Le projet de loi concerne avant tout les fonctionnaires de l'Etat. Etes-vous inquiet aussi pour les territoriaux ?

Pour le gouvernement, il est évident que les mécanismes coercitifs mis en place aujourd'hui dans la fonction publique d'Etat ont vocation à s'étendre aux autres fonctions publiques. Demain, des collectivités locales vont certainement utiliser les mécanismes qui seront en place pour, de fait, supprimer des postes. En particulier, il y a des chances pour que les départs en retraite ne soient remplacés que partiellement. Nous sommes d'autant plus inquiets pour les territoriaux que l'état des finances locales est en voie de se dégrader.

 

Vous critiquez la possibilité renforcée par le texte de cumuler des emplois à temps non-complet. Cette mesure ne répond-elle pas pourtant à un besoin de souplesse ?

Ce mécanisme favorise la précarisation des agents. Le fait qu'une entité de travail n'ait pas besoin d'un agent à temps complet n'empêche pas que les agents puissent être titulaires à temps complet et affectés à plusieurs postes.

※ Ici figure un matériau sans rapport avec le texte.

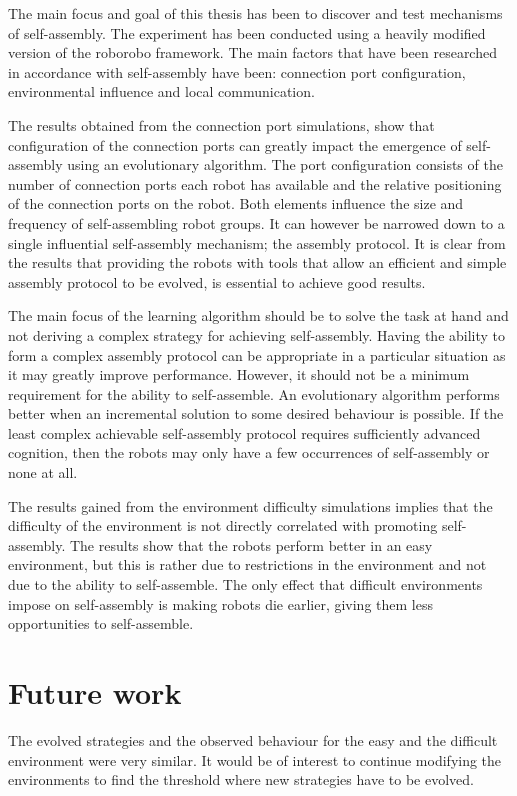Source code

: The main focus and goal of this thesis has been to discover and test mechanisms of self-assembly.
The experiment has been conducted using a heavily modified version of the roborobo framework.
The main factors that have been researched in accordance with self-assembly have been: connection port configuration, environmental influence and local communication.

The results obtained from the connection port simulations, show that configuration of the connection ports can greatly impact the emergence of self-assembly using an evolutionary algorithm.
The port configuration consists of the number of connection ports each robot has available and the relative positioning of the connection ports on the robot.
Both elements influence the size and frequency of self-assembling robot groups.
It can however be narrowed down to a single influential self-assembly mechanism; the assembly protocol.
It is clear from the results that providing the robots with tools that allow an efficient and simple assembly protocol to be evolved, is essential to achieve good results.

The main focus of the learning algorithm should be to solve the task at hand and not deriving a complex strategy for achieving self-assembly.
Having the ability to form a complex assembly protocol can be appropriate in a particular situation as it may greatly improve performance.
However, it should not be a minimum requirement for the ability to self-assemble.
An evolutionary algorithm performs better when an incremental solution to some desired behaviour is possible.
If the least complex achievable self-assembly protocol requires sufficiently advanced cognition, then the robots may only have a few occurrences of self-assembly or none at all.

The results gained from the environment difficulty simulations implies that the difficulty of the environment is not directly correlated with promoting self-assembly.
The results show that the robots perform better in an easy environment, but this is rather due to restrictions in the environment and not due to the ability to self-assemble.
The only effect that difficult environments impose on self-assembly is making robots die earlier, giving them less opportunities to self-assemble.


\section{Future work}
The evolved strategies and the observed behaviour for the easy and the difficult environment were very similar.
It would be of interest to continue modifying the environments to find the threshold where new strategies have to be evolved. 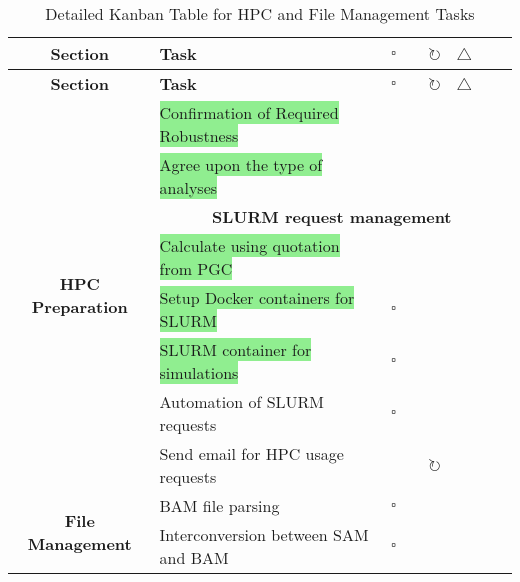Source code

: \documentclass[11pt]{report}
\newcommand{\done}{\checkmark}
\newcommand{\pending}{$\square$}
\newcommand{\refine}{$\circlearrowright$}
\newcommand{\issue}{$\triangle$}
\newcommand{\draft}{\faPencil}
\newcommand{\moved}{\faArrowCircleRight}
\newcommand{\highlightessential}[1]{\colorbox{lightgreen}{#1}}
\newcommand{\highlightoptional}[1]{\colorbox{lightorange}{#1}}
\begin{document}
\begin{longtable}{|c|p{8cm}|c|c|c|c|c|c|}
	\caption[Kanban Table]{Detailed Kanban Table for HPC and File Management Tasks} \\  %
	\hline
	\textbf{Section} & \textbf{Task} & \textbf{\pending} & \textbf{\draft} & \textbf{\refine} & \textbf{\issue} & \textbf{\moved} & \textbf{\done} \\ \hline
	\endfirsthead
	\hline
	\textbf{Section} & \textbf{Task} & \textbf{\pending} & \textbf{\draft} & \textbf{\refine} & \textbf{\issue} & \textbf{\moved} & \textbf{\done} \\ \hline
	\endhead
	
	\multirow{8}{*}{\textbf{HPC Preparation}} 
	& \highlightessential{Confirmation of Required Robustness} & & & & & & \done \\ 
	& \highlightessential{Agree upon the type of analyses} & & & & & \moved & \\ 
	& \multicolumn{7}{c|}{\textbf{SLURM request management}} \\
	& \highlightessential{Calculate using quotation from PGC} & & & & & & \done \\ 
	& \highlightessential{Setup Docker containers for SLURM} & \pending & & & & & \\
	& \highlightessential{SLURM container for simulations} & \pending & & & & & \\ 
	& \highlightoptional{Automation of SLURM requests} & \pending & & & & & \\
	& \highlightoptional{Send email for HPC usage requests} & & & \refine & & & \\ \hline
	
	\multirow{2}{*}{\textbf{File Management}} 
	& \highlightoptional{BAM file parsing} & \pending & & & & & \\
	& \highlightoptional{Interconversion between SAM and BAM} & \pending & & & & & \\ \hline
	

\end{longtable}
\end{document}
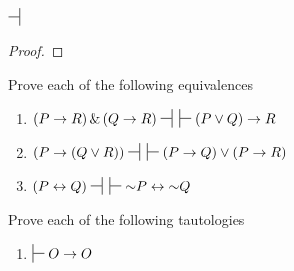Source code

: {\begin{enumerate}[label=(\arabic*)]
{\vspace{5pt}
$\nsststile{}{}$
\vspace{5pt}

\begin{proof}
 
	\open
	 
		\open
		 
		 
		 
		 
		\close
	 
	 
	 
	\close
{} 
\end{proof}
\vspace{15pt}
}




\end{enumerate}

\noindent\problempart
Prove each of the following equivalences
\begin{enumerate}[label=(\arabic*)]

\item $(P \eif R) \eand (Q \eif R) \nsststile{}{} \hspace{.5em} \sststile{}{}(P \eor Q) \eif R $ %
\item $(P \eif (Q \eor R)) \nsststile{}{} \hspace{.5em} \sststile{}{} (P \eif Q) \eor (P \eif R)$ %
\item $(P \eiff Q)  \nsststile{}{} \hspace{.5em} \sststile{}{} \enot P \eiff \enot Q		$ %
\end{enumerate}


\noindent\problempart
Prove each of the following tautologies
\begin{enumerate}[label=(\arabic*)]

\item $\sststile{}{} O \eif O$		%

\end{enumerate}}
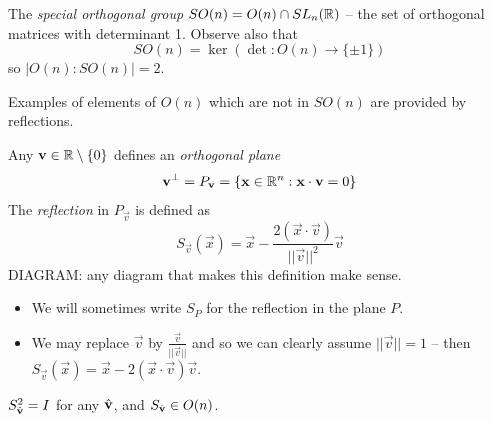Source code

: \documentclass{../template/note}
\begin{document}

    \begin{definition}
        The \emph{special orthogonal group} \(SO(n) = O(n) \cap SL_n(\RR)\) -- the set of orthogonal matrices with determinant 1. Observe also that
        \[
            SO(n) = \ker(\det: O(n) \to \{\pm 1\})
        \]
        so \(|O(n):SO(n)| = 2\).
    \end{definition}
    Examples of elements of \(O(n)\) which are not in \(SO(n)\) are provided by reflections.

    \begin{definition}[Reflections]
        Any \(\vec v \in \RR \setminus \{0\}\) defines an \emph{orthogonal plane}
        \[
            \vec v^\perp = P_{\vec v} = \{\vec x \in \RR^n: \vec x \cdot \vec v = 0\}
        \]
        The \emph{reflection} in \(P_{\vec v}\) is defined as
        \[
            S_{\vec v}(\vec x) = \vec x - \frac{2(\vec x \cdot \vec v)}{||\vec v||^2}\vec v
        \]
        DIAGRAM: any diagram that makes this definition make sense.
    \end{definition}
    
    \begin{remark}
        \begin{itemize}
            \item We will sometimes write \(S_P\) for the reflection in the plane \(P\).
            \item We may replace \(\vec v\) by \(\frac{\vec v}{||\vec v||}\) and so we can clearly assume \(||\vec v|| = 1\) -- then \(S_{\vec v}(\vec x) = \vec x - 2(\vec x \cdot \vec v)\vec v\).
        \end{itemize}
    \end{remark}
    
    \begin{lemma}
        \(S_{\hvec v}^2 = I\) for any \(\hvec v\), and \(S_{\hvec v} \in O(n)\).
    \end{lemma}
    
\end{document}
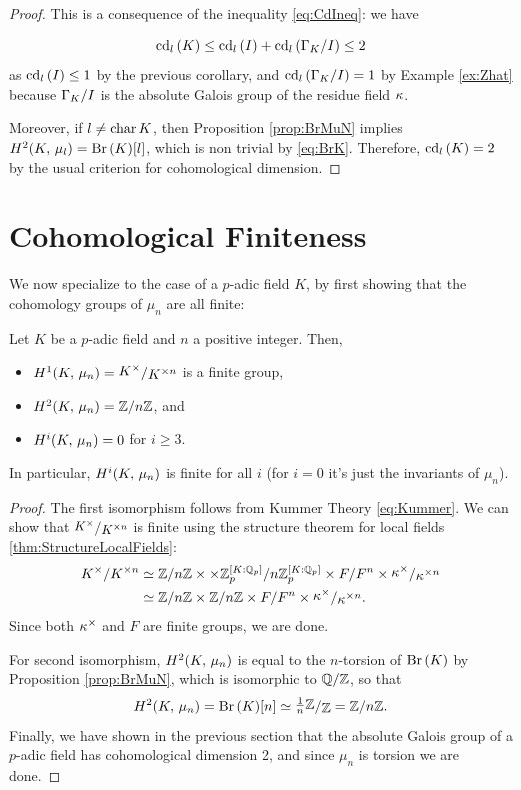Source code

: \documentclass[a4paper, oneside]{memoir}
\begin{document}
\begin{proof}
	This is a consequence of the inequality \ref{eq:CdIneq}: we have

	\[
		\operatorname{cd}_l{(K)}\leq \operatorname{cd}_l{(I)}+\operatorname{cd}_l{(\Gamma_K / I)} \leq 2
	\]
	as $\operatorname{cd}_l{(I)}\leq 1$ by the previous corollary, and $\operatorname{cd}_l{(\Gamma_K / I)} = 1$ by Example \ref{ex:Zhat} because $\Gamma_K / I$ is the absolute Galois group of the residue
	field $\kappa$.

	Moreover, if $l\neq \operatorname{char}{K}$, then Proposition \ref{prop:BrMuN} implies $H^{2}( K, \, \mu_l )=\operatorname{Br}{(K)}[l]$, which is non trivial by \eqref{eq:BrK}. Therefore, $\operatorname{cd}_l{(K)}=2$ by the usual criterion for cohomological dimension.
\end{proof}

\section{Cohomological Finiteness}

We now specialize to the case of a $p$-adic field $K$, by first showing that the cohomology groups of $\mu_n$ are all finite:

\begin{theorem}\label{thm:CohomMuN}
	Let $K$ be a $p$-adic field and $n$ a positive integer.
	Then,
	\begin{itemize}
		\item $\H{1}{\K}{\mu_n} = \ssfrac{\K^\times}{\K^{\times n}}$ is a finite group,
		\item $H^{2}( K, \, \mu_n ) = \mathbb{Z}/n\mathbb{Z}$, and
		\item $H^{i}( K, \, \mu_n ) = 0$ for $i\geq 3$.
	\end{itemize}
	In particular, $H^{i}( K, \, \mu_n )$ is finite for all $i$ (for $i=0$ it's just the invariants of $\mu_n$).
\end{theorem}
\begin{proof}
	The first isomorphism follows from Kummer Theory \eqref{eq:Kummer}. We can show that $\sfrac{\K^\times}{\K^{\times n}}$ is finite using the structure theorem for local fields \ref{thm:StructureLocalFields}:
	\begin{align*}
		\K^\times/\K^{\times n} & \simeq \Zn \times  \times \Zp^{[\K:\Qp]}/n \Zp^{[\K:\Qp]} \times F/F^n \times  \ssfrac{\k^\times}{\k^{\times n}} \\
		                        & \simeq \Zn \times  \Zn \times F/F^n  \times \ssfrac{\k^\times}{\k^{\times n}}.
	\end{align*}
	Since both $\kappa^\times$ and $F$ are finite groups, we are done.

	For second isomorphism, $H^{2}( K, \, \mu_n )$ is equal to the $n$-torsion of $\operatorname{Br}{(K)}$ by Proposition \ref{prop:BrMuN}, which is isomorphic to $\mathbb{Q}/\mathbb{Z}$, so that
	\[
		\H{2}{\K}{\mu_n} = \Br{\K}[n] \simeq \ssfrac{\frac{1}{n}\Z}{\Z} = \Z/n\Z.
	\]
	Finally, we have shown in the previous section that the absolute Galois group of a $p$-adic field has cohomological dimension 2, and since $\mu_n$ is torsion we are done.
\end{proof}
\end{document}
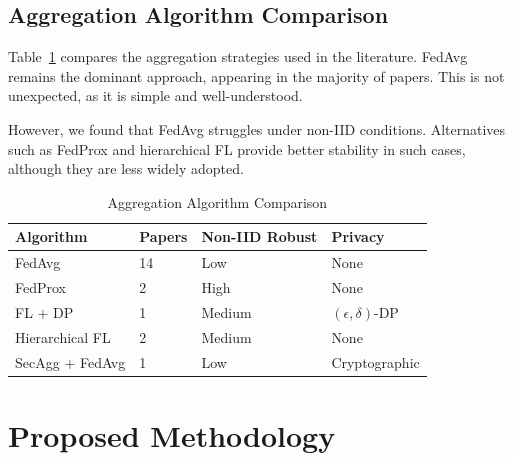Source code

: \documentclass[conference]{IEEEtran}
\begin{document}
\subsection{Aggregation Algorithm Comparison}

Table~\ref{tab:aggregation} compares the aggregation strategies used in the literature. FedAvg remains the dominant approach, appearing in the majority of papers. This is not unexpected, as it is simple and well-understood.

However, we found that FedAvg struggles under non-IID conditions. Alternatives such as FedProx and hierarchical FL provide better stability in such cases, although they are less widely adopted.

\begin{table}[h]
\centering
\caption{Aggregation Algorithm Comparison}
\label{tab:aggregation}
\begin{tabular}{llll}
\hline
\textbf{Algorithm}      & \textbf{Papers} & \textbf{Non-IID Robust} & \textbf{Privacy} \\
\hline
FedAvg                  & 14 & Low      & None            \\
FedProx                 & 2  & High     & None            \\
FL + DP                 & 1  & Medium   & $(\epsilon,\delta)$-DP \\
Hierarchical FL         & 2  & Medium   & None            \\
SecAgg + FedAvg         & 1  & Low      & Cryptographic   \\
\hline
\end{tabular}
\end{table}


\section{Proposed Methodology}
\label{sec:methodology}
\end{document}
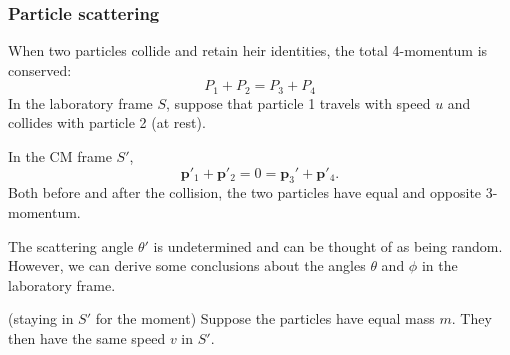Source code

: \documentclass[a4paper]{article}
\begin{document}
\subsubsection*{Particle scattering}
When two particles collide and retain heir identities, the total 4-momentum is conserved:
\[
  P_1 + P_2 = P_3 + P_4
\]
In the laboratory frame $S$, suppose that particle 1 travels with speed $u$ and collides with particle 2 (at rest).
\begin{center}
\end{center}
In the CM frame $S'$,
\[
  \mathbf{p}'_1 + \mathbf{p}'_2 = 0 = \mathbf{p}_3' + \mathbf{p}'_4.
\]
Both before and after the collision, the two particles have equal and opposite 3-momentum.
\begin{center}
\end{center}
The scattering angle $\theta'$ is undetermined and can be thought of as being random. However, we can derive some conclusions about the angles $\theta$ and $\phi$ in the laboratory frame.

(staying in $S'$ for the moment) Suppose the particles have equal mass $m$. They then have the same speed $v$ in $S'$.
\end{document}
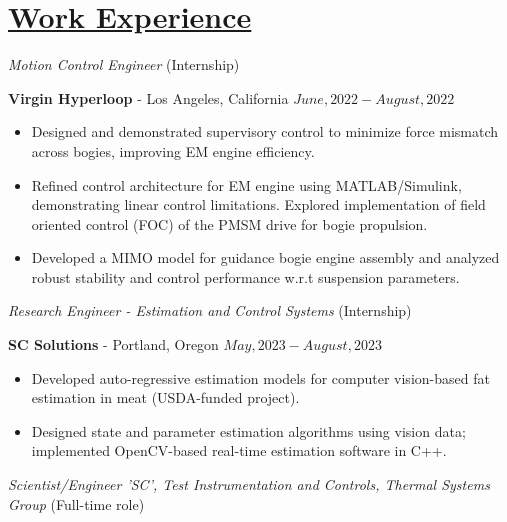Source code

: \section*{\underline{Work Experience}}
\noindent \textit{Motion Control Engineer } (Internship)

\textbf{Virgin Hyperloop} - Los Angeles, California \hfill $June, 2022  - August, 2022$

\begin{itemize}
        \item Designed and demonstrated supervisory control to minimize force mismatch across bogies, improving EM engine efficiency.
        \item Refined control architecture for EM engine using MATLAB/Simulink, demonstrating linear control limitations. Explored implementation of field oriented control (FOC) of the PMSM drive for bogie propulsion.
        \item Developed a MIMO model for guidance bogie engine assembly and analyzed robust stability and control performance w.r.t suspension parameters.
\end{itemize}

\medskip

\noindent\textit{Research Engineer  - Estimation and Control Systems} (Internship)

\textbf{SC Solutions} - Portland, Oregon \hfill $May, 2023 - August, 2023$

\begin{itemize}
    \item Developed auto-regressive estimation models for computer vision-based fat estimation in meat (USDA-funded project).
    \item Designed state and parameter estimation algorithms using vision data; implemented OpenCV-based real-time estimation software in C++.
\end{itemize}

\medskip

\noindent\textit{Scientist/Engineer 'SC', Test Instrumentation and Controls, Thermal Systems Group} (Full-time role)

Pour cela, il faut réfléchir en termes de mutualisation, soit dans chaque fonction publique, soit entre les fonctions publiques. Il faut par exemple développer les équipes mobiles employées par les centres de gestion.

 

Le recours à l'intérim ne sera autorisé que si le centre de gestion n'a pas pu apporter de solution à la collectivité. Est-ce une sécurité selon vous ?

Oui, mais cela suppose que les responsables des centres de gestion aient réellement la volonté politique de mettre à la disposition des collectivités des agents publics destinés à répondre à leurs besoins, y compris de manière ponctuelle.